Chapter 94 Notes, Note 2, HTSUS (emphases added). The Explanatory Notes similarly state that “unit furniture” must be “designed to be hung, to be fixed to the wall or to stand one on the other or side by side, for holding various objects or articles....”1 Explanatory Notes to Chapter 94 (2002) (emphases added).

Although the Chapter Notes do not contain the words “used for,” our court has held that a provision may be a use provision even without such language. In Processed Plastics Co. v. United States, 473 F.3d 1164, 1169-70 (Fed.Cir.2006), we defined a HTSUS subheading as a use provision even though the phrase “used for” was absent from Subheading 9503.70.00, HTSUS. That provision covered, “Other toys; reduced-size (‘scale’) models and similar recreational models, working or not; puzzles of all kinds; parts and accessories thereof: Other toys, put up in sets or outfits, and parts and accessories thereof.” Id. at 1168. Processed Plastics upheld the standard adopted in Minnetonka Brands, Inc. v. United States, 110 F.Supp.2d 1020, 1026 (Ct. Int’l Trade 2000), which stated that

[although nothing in heading 9503 ... explicitly states that an item’s classification as a ‘toy’ is dependent upon its use, the court finds inherent in the above definitions the notion that an object is a *1366toy only if it is designed and used for amusement, diversion or play, rather than practicality.

See also Orlando Food Corp. v. United States, 140 F.3d 1437, 1441 (Fed.Cir.1998) (finding “[ijnherent in the term ‘preparation ’ ... the notion that the object involved is destined for a specific use”). Thus, we construed heading 9503 as a “principal use” provision, insofar as it pertained to “toys.”

Similarly, Subheading 9403.90.50, HTSUS, is a use provision because the classification of the storeWALL panels turns on the manner of use — whether the items are primarily used with shelves or with hooks. Just as the toys in Processed Plastics were “designed and used for amusement, diversion or play,” the unit furniture here- — as the majority describes — is inherently designed to be “assembled together in various ways to suit the consumer’s individual needs to hold various objects or articles.” Maj. Op. at 1364.

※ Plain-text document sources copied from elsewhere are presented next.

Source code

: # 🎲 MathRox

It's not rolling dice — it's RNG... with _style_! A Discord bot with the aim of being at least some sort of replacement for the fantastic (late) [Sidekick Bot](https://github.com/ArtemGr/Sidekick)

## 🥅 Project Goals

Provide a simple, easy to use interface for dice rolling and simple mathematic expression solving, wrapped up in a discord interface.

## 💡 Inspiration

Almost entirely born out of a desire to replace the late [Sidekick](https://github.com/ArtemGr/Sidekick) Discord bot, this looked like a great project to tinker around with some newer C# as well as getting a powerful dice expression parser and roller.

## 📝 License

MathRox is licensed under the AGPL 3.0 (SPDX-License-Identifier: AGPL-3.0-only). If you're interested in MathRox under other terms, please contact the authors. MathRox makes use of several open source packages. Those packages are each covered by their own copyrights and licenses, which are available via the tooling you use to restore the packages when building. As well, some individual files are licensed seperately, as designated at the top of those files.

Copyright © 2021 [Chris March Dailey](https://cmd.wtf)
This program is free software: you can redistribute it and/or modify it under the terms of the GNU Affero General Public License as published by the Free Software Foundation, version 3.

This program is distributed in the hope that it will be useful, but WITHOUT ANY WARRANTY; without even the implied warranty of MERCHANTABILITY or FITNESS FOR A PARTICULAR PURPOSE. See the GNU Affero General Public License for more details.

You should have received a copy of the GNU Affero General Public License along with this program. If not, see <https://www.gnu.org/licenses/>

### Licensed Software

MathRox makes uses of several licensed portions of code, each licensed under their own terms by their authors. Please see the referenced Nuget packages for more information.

Indeed, the majority touts the “versatility and adaptability” of unit furniture, and then cites the Brussels Nomenclature Committee Report, which defines unit furniture as furniture “arranged to suit the tastes and needs of [its] users and the shape and size of the rooms to be furnished.” Maj. Op. at 1364 (quoting Nomenclature Committee, 26th Session, Report (Apr. 14, 1971)); (J.A. 279). As the majority states, “[t]he fact the end user has the option with the storeWALL system to add or subtract accessories is the very reason any such system is unit furniture under the Court of International Trade’s definition.” Maj. Op at 1364. Thus, the majority itself describes “articles by the manner in which they are used as opposed to by name.” Len-Ron Mfg. Co., 334 F.3d at 1308. This is the very definition of a use provision.

II

Under a use analysis, Subheading 9403.90.50 is governed by Additional U.S. Rule of Interpretation 1(a), which states that “a tariff classification controlled by use (other than actual use) is to be determined in accordance with the use in the United States at, or immediately prior to, the date of importation of goods of that class or kind to which the imported goods belong, and the controlling use is the principal use.” Here, the evidence shows that the principal use of the storeWALL system was not as a rack. In 2008, a survey of ten independent dealers selling store-WALL panels, accounting for over 50% of storeWALL’s wall panel sales, showed that over 95% of the accessory sales by these dealers were for cabinets and shelves, and only 4.8% of sales were for hooks. J.A. 315.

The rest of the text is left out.